Can you hear me running? team.

 

I still can’t believe that the very defect that paused me from being on stage for a while  and left me feeling invisible has now led me back onto it making such noise and being so visible. That and of course putting on a pair of running shows one cold autumn morning. One of the best things about doing the show? I saw so many people I haven’t seen for ages. I joked with a few of them that we needed to catch up and then realized that we had by me telling the story on stage. Many were moved by the show, had no idea that my vocal issues had such a profound affect on me. There was a lot of shame attached to how I felt at the time as I didn’t feel justified in complaining about it.
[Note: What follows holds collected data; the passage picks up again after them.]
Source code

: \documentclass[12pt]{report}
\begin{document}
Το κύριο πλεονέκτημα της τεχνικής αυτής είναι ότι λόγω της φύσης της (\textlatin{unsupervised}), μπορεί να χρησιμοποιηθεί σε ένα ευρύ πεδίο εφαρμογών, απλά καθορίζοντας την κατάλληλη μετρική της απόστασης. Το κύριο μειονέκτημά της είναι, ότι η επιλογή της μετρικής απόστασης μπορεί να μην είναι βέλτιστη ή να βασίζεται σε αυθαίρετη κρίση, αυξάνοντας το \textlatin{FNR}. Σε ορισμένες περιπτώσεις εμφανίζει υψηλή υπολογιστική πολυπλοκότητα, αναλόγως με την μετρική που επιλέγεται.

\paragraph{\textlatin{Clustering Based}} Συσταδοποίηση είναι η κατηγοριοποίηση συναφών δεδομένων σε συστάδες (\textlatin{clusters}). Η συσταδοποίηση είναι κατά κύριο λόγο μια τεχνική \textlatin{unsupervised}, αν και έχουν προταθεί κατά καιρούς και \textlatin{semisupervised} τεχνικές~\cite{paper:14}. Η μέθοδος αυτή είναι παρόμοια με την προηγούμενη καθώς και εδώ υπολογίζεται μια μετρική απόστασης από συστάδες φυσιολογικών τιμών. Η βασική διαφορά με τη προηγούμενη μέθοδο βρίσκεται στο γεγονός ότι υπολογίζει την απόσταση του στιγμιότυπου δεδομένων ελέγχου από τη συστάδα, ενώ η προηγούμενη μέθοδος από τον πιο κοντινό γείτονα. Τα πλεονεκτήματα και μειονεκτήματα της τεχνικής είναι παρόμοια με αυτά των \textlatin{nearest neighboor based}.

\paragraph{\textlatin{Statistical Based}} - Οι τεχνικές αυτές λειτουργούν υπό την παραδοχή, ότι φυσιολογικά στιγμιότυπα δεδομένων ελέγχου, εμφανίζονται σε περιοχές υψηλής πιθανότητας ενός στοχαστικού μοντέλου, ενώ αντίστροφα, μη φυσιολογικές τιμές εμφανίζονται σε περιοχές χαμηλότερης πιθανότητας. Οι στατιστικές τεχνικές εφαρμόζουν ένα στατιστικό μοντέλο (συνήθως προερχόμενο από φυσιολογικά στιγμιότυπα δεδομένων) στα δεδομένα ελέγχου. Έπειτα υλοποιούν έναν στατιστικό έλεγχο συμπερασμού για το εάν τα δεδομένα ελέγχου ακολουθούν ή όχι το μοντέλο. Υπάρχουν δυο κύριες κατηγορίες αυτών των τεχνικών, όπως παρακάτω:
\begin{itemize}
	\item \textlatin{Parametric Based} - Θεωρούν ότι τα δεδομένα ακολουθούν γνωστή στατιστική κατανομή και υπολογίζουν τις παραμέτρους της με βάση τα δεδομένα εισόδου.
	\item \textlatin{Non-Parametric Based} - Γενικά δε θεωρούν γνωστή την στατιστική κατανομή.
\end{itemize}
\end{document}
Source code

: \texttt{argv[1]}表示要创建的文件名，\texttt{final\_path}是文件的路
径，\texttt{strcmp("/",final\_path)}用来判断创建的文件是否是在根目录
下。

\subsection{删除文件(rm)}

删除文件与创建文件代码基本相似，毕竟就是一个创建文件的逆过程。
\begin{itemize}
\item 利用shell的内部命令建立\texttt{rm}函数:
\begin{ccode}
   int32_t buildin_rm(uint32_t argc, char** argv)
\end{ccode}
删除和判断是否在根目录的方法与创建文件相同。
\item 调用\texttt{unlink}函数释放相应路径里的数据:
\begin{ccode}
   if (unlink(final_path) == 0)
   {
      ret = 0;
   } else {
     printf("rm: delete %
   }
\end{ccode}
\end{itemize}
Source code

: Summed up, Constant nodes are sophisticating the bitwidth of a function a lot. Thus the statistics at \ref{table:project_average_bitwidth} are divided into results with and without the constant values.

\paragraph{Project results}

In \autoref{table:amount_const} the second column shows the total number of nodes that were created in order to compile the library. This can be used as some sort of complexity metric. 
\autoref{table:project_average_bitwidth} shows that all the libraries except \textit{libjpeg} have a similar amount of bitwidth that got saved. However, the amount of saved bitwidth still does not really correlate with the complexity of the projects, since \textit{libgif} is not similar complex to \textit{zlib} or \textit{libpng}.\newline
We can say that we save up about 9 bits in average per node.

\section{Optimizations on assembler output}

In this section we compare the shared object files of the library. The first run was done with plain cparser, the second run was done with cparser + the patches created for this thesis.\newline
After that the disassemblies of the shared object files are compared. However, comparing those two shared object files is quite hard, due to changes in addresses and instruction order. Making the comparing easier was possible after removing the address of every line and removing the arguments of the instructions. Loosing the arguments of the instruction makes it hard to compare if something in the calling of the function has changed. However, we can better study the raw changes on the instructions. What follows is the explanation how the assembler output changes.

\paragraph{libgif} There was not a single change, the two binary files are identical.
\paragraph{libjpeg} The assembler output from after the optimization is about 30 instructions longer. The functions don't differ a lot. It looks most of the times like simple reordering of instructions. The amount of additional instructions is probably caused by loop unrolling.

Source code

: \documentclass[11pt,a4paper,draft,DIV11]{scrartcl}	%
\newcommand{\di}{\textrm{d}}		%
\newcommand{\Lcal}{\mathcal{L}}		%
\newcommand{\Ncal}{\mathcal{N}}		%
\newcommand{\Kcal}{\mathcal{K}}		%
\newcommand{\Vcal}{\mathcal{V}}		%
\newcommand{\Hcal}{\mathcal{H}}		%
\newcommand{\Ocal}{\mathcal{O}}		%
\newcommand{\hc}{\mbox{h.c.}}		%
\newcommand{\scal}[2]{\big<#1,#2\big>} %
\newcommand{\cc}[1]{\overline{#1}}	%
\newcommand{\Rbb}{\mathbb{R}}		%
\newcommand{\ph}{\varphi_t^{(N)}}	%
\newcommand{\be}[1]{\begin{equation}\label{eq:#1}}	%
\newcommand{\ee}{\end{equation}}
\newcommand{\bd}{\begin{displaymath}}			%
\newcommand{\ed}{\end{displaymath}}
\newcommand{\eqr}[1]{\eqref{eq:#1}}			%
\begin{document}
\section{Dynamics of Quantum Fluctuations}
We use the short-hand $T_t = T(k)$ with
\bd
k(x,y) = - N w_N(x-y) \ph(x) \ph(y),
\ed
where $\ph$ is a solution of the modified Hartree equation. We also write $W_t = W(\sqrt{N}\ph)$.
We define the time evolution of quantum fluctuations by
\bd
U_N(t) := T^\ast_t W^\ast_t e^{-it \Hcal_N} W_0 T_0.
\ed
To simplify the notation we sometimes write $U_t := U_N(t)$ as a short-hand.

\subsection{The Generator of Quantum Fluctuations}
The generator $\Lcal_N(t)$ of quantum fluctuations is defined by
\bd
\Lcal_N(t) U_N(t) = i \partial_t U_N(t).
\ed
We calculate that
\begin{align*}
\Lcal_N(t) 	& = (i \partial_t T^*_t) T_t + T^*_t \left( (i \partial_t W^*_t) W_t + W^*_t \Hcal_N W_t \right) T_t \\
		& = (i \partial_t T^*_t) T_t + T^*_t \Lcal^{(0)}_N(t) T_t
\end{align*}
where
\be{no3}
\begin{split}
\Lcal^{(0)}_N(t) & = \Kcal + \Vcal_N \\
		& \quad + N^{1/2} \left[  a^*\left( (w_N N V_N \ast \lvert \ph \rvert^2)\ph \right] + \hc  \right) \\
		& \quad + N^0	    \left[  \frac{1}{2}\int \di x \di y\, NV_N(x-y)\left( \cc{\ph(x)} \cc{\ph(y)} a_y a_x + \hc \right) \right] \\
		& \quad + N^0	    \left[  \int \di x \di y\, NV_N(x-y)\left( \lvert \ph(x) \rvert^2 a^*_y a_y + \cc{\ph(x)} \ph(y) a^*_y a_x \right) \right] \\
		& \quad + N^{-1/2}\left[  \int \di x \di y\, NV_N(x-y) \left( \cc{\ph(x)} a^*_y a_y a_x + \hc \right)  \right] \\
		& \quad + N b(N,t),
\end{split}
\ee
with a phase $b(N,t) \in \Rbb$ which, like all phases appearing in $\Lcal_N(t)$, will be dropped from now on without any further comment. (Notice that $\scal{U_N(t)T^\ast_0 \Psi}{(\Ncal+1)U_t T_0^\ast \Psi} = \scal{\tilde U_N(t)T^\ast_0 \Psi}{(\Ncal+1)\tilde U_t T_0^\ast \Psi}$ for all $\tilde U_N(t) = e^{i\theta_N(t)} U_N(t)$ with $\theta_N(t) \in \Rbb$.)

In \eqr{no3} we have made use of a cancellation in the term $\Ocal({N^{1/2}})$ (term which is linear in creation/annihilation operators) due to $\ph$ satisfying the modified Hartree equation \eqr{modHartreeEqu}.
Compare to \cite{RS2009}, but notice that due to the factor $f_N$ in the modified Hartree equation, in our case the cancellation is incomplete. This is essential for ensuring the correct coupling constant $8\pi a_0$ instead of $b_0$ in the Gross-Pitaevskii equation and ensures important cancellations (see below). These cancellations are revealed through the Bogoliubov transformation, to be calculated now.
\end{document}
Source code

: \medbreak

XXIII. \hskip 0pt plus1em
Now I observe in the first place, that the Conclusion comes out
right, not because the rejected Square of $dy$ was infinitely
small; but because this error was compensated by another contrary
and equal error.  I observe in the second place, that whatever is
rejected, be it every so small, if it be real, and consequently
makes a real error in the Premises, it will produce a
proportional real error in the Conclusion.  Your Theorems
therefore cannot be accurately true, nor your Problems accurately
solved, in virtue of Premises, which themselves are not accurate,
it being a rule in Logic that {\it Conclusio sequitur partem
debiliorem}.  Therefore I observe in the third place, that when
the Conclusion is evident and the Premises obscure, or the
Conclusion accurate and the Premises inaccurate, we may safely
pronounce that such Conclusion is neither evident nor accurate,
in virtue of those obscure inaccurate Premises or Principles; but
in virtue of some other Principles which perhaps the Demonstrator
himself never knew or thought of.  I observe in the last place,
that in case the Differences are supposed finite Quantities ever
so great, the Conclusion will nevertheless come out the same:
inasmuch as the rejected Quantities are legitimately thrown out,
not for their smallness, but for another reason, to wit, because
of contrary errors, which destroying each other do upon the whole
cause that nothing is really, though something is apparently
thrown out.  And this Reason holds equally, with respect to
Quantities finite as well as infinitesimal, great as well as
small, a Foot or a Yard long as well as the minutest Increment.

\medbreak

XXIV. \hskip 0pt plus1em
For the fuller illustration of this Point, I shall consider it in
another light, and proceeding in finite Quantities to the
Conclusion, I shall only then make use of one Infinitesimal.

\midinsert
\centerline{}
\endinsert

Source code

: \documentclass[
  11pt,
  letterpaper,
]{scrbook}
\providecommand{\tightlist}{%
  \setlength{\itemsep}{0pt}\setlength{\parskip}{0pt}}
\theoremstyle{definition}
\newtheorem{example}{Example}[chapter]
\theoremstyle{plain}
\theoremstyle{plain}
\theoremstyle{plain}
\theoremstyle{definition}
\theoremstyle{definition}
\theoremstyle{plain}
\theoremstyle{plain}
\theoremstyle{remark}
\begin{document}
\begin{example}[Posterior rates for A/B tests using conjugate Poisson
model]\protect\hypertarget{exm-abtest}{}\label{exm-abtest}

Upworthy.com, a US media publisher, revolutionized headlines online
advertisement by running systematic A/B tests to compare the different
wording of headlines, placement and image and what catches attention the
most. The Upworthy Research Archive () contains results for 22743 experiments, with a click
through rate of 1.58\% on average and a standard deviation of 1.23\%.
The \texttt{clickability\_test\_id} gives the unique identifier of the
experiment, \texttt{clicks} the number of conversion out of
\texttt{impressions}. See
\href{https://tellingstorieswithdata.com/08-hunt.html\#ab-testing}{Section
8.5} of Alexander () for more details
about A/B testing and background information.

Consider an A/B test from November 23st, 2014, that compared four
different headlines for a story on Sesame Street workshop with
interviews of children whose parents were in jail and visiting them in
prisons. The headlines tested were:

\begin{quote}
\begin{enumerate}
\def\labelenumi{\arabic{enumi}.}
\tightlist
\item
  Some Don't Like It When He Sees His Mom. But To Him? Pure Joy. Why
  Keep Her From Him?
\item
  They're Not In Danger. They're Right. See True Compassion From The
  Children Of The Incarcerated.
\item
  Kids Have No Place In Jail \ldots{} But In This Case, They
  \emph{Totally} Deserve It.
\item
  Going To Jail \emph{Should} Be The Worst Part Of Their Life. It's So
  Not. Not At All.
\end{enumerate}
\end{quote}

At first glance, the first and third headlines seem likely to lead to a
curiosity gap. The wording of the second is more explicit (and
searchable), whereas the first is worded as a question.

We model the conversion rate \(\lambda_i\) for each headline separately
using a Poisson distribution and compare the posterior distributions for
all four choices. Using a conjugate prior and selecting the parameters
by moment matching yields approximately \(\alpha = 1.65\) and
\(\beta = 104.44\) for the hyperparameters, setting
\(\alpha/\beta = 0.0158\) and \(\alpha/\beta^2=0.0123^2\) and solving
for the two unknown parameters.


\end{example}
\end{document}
It was only a loss of voice – I wasn’t ill, but inside I felt like I was slowly evaporating. The running kept my feet on the ground. Somehow, this way ironically performing an intensive vocally challenging show, alone on stage seemed the right way to express it. Suddenly, its a story, hopefully that had a universal theme and not just another thing that happened to a forty something. We had time to develop it over two years and really think about how this would reach a wide audience. I felt very grateful to all who came. Very touched that people came to support. Thank you..and for the people who couldn’t but offered words of encouragement and shared posts.    The other great thing about being back on stage? You can be anywhere ( even if it is back in your own youth running up Moel famau) and be anyone ( even if  it’s your old self) because sometimes life gets ugly and you see some bloody awful things, and you really really want to be somewhere else and we all need to see something else don’t  we?  And pretend? An imagine?  By disappearing into the play I’ve made myself appear again. I just told a story, that’s all. One that I happened to be in. I hope I get to run it again because having had a rest in Wales…I’ve stoked a fire and loved making a bit of noise, SO glad I took the leap.  So glad I took a risk. So glad I made myself scared when I felt like running a mile! Till the next run………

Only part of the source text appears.